How to Use Detective to Cut Incident MTTR

November 20, 2028 · 13 min read

Security · SCS-C03 · part of The Exam Room

The situation

An organisation running on AWS with GuardDuty enabled for some time, findings routed to PagerDuty for HIGH and CRITICAL, MTTR on security incidents running around six hours. The postmortem from the last incident was frank: the thirty minutes after the finding fired were productive, the four hours after that were “engineer manually joining CloudTrail, Flow Logs, DNS logs, and the GuardDuty findings console in Athena, trying to answer basic questions about what was normal for this entity.”

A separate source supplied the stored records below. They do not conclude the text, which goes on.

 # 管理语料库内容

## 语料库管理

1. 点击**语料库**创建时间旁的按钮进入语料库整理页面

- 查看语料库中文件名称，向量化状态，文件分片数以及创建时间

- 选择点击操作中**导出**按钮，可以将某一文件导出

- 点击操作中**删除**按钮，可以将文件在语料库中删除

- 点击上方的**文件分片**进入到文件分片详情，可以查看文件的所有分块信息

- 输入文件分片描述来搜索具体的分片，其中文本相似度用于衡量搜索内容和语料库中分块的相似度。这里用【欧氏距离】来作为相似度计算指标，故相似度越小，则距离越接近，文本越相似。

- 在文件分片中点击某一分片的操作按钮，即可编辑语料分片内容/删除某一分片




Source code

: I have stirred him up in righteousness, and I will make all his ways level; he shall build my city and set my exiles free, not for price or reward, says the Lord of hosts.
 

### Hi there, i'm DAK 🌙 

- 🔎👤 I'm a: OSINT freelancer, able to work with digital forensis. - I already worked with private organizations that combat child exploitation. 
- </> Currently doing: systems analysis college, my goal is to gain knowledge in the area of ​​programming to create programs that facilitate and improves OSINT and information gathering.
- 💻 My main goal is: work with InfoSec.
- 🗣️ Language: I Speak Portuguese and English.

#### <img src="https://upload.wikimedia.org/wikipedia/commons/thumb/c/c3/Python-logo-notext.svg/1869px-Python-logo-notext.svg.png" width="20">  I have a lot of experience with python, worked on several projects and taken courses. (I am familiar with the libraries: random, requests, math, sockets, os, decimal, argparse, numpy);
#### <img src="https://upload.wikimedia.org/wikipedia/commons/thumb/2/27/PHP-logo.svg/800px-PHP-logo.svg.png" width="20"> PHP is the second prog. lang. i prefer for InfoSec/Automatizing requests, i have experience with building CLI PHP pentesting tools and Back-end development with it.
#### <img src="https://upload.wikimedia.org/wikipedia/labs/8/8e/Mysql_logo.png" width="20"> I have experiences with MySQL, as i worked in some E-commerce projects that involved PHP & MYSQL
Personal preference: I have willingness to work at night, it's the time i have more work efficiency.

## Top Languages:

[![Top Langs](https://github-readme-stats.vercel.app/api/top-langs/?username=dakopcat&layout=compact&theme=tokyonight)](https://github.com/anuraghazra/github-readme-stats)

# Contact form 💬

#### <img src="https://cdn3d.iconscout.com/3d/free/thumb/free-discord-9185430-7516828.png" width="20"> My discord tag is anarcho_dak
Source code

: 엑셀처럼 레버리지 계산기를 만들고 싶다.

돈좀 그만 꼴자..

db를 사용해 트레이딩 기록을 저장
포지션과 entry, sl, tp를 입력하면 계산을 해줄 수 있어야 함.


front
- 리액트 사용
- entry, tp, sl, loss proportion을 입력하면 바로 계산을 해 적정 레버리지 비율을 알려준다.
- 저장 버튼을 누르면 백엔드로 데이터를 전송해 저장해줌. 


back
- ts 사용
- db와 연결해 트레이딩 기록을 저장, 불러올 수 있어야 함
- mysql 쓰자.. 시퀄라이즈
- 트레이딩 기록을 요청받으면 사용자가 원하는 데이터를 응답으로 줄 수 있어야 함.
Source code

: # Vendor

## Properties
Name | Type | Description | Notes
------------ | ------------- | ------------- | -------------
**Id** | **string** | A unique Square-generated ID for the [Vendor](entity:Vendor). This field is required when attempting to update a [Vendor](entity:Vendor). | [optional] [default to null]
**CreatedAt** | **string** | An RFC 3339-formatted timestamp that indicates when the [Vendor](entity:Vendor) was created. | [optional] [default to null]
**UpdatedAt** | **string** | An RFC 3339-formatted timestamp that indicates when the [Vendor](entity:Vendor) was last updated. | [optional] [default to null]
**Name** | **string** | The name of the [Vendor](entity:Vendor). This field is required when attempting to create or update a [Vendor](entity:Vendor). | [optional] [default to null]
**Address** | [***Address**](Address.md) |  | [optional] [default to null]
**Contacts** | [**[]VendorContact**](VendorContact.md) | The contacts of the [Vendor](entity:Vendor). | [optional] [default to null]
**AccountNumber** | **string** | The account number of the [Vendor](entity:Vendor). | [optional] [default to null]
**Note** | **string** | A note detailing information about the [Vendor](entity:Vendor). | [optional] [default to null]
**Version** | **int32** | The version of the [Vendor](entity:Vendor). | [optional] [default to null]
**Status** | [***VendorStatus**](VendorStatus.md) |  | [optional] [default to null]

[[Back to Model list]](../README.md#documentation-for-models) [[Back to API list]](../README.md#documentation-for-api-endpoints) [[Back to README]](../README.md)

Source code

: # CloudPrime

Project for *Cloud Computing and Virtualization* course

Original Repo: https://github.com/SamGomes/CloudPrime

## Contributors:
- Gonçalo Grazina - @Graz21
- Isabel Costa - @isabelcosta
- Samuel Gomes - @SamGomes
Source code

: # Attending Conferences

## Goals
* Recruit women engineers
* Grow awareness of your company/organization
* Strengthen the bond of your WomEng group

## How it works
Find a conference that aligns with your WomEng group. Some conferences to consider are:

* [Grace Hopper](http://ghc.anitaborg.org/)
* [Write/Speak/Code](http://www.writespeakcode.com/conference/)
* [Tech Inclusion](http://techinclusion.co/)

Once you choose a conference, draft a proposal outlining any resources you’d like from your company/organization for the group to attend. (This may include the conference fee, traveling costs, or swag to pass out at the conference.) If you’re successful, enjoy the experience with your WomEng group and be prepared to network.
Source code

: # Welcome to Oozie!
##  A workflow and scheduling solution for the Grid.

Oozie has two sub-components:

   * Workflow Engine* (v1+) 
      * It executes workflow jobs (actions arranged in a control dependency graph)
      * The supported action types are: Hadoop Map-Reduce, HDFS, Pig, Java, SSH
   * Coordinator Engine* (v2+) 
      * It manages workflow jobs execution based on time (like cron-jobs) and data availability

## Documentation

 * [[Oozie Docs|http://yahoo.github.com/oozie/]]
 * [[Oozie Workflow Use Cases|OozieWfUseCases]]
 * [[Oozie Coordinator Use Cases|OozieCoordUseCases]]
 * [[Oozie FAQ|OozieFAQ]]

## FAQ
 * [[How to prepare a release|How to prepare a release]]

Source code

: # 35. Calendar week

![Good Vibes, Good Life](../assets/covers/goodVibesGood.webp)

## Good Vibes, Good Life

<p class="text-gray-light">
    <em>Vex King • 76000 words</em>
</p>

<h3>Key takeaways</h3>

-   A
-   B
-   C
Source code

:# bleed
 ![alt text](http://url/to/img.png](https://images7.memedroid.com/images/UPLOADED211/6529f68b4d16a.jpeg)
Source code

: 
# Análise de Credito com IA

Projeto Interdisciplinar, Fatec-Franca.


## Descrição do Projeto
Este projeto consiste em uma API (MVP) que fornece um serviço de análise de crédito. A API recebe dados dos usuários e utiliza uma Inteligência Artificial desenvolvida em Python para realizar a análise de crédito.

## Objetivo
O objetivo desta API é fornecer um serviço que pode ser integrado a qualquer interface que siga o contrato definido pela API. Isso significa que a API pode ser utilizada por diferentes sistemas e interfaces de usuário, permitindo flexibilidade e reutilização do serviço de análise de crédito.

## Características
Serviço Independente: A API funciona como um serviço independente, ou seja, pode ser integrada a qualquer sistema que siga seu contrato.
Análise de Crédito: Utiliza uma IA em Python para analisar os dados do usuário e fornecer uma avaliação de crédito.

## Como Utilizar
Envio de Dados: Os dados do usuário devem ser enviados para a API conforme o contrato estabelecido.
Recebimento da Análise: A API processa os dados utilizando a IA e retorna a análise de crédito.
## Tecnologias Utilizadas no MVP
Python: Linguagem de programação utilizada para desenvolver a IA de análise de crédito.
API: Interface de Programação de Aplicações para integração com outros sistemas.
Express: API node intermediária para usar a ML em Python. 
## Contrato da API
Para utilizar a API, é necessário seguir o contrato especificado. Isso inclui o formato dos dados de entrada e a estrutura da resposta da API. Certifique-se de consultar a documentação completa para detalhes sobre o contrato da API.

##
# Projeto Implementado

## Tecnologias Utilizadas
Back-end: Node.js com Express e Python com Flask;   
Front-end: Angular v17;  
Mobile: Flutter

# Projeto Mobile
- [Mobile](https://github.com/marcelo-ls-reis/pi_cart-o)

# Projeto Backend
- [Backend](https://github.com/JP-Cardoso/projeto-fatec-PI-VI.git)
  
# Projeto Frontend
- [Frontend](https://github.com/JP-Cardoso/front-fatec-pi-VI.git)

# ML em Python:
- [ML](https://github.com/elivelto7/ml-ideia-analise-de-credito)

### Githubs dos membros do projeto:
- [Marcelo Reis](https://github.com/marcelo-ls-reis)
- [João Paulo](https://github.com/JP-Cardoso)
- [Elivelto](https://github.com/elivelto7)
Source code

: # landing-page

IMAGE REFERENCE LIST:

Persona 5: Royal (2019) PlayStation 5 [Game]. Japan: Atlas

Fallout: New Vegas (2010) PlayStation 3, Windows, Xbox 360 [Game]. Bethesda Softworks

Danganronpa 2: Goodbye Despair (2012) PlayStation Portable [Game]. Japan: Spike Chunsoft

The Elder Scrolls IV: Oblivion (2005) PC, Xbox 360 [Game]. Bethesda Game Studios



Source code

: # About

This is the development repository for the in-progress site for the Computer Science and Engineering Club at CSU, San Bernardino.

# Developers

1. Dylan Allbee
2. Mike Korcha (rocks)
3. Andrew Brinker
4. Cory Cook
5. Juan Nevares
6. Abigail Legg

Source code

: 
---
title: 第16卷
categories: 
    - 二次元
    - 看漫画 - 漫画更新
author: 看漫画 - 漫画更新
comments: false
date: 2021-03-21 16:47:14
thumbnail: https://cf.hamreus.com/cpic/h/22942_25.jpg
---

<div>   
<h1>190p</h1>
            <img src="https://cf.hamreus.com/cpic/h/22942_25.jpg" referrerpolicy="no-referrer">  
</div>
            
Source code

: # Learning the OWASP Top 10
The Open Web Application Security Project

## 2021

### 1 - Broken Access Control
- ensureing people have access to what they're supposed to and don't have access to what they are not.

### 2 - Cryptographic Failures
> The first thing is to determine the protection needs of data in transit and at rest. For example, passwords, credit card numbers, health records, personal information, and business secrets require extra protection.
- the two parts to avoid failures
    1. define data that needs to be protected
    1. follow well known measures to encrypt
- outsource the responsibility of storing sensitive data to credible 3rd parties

The security team’s Q3 ask is to cut MTTR in half. The concrete investigation needs are:

  • “What else has this entity touched?”, given a compromised role, enumerate every resource the role’s sessions interacted with in the last 30 days.
  • “Is this unusual?”, has this user logged in from this IP before; does this role normally make this many API calls per hour; does this instance normally talk to this port.
  • “Did this spread?”, from the initial instance, which other entities saw activity from the same actor during the incident window.
  • “When did this start?”, the finding fires when the pattern crosses a threshold, but the actual intrusion usually started earlier. Detective’s timeline view is meant to answer this.

These are the questions Detective is built for.

What actually matters

An investigation tool is doing something different from a detection tool. A detector asks “does anything look bad?” and produces findings. An investigator asks “given this finding, tell me the story around it” and produces a timeline and a neighbourhood.

The fundamental shape an investigator needs is a graph of entities and their interactions over time. Entities are IPs, instances, IAM users, IAM roles, accounts, EKS clusters, S3 buckets, Lambda functions. Interactions are API calls, network flows, DNS queries, assume-role chains, EKS API events. Store all that in a graph database, index by entity, and “what did this role do in the last 30 days” is a graph query. Build baselines over time, “this role normally calls 80 APIs an hour from two source IPs”, and “unusual for this role” becomes comparable.

Building that yourself is expensive. The data sources are CloudTrail management and data events, VPC Flow Logs, Route 53 Resolver DNS logs, GuardDuty findings themselves, EKS audit logs, and any cross-source repository the org has configured. Normalising them, joining them, retaining them for a useful window, indexing them by entity, and exposing baselines is a moderately complex data pipeline, which is why a managed graph layer over those same sources earns its place.

There are two tempting misconceptions to name. First, an investigator is not a replacement for the detector; it consumes the detector’s findings. Enable detection first, investigation second; “investigation instead of detection” is not a configuration that makes sense. Second, an AWS-native investigation graph is not a substitute for SIEM correlation; the SIEM correlates across sources it has been configured to read, at the pace it has been tuned for. An AWS-native graph is narrower (AWS sources only), deeper (entity-centric baselines over a long rolling window), and operated without tuning. For AWS-native investigation, the graph wins. For cross-cloud cross-source correlation, the SIEM wins. They coexist.

What we’ll filter on

  1. Entity coverage, which kinds of thing have profiles?
  2. Data sources, what does Detective see?
  3. Time window, how far back does the graph go?
  4. Baseline availability, can we compare “now” to “normal for this entity”?
  5. Entry point, how does an investigator arrive at the profile page?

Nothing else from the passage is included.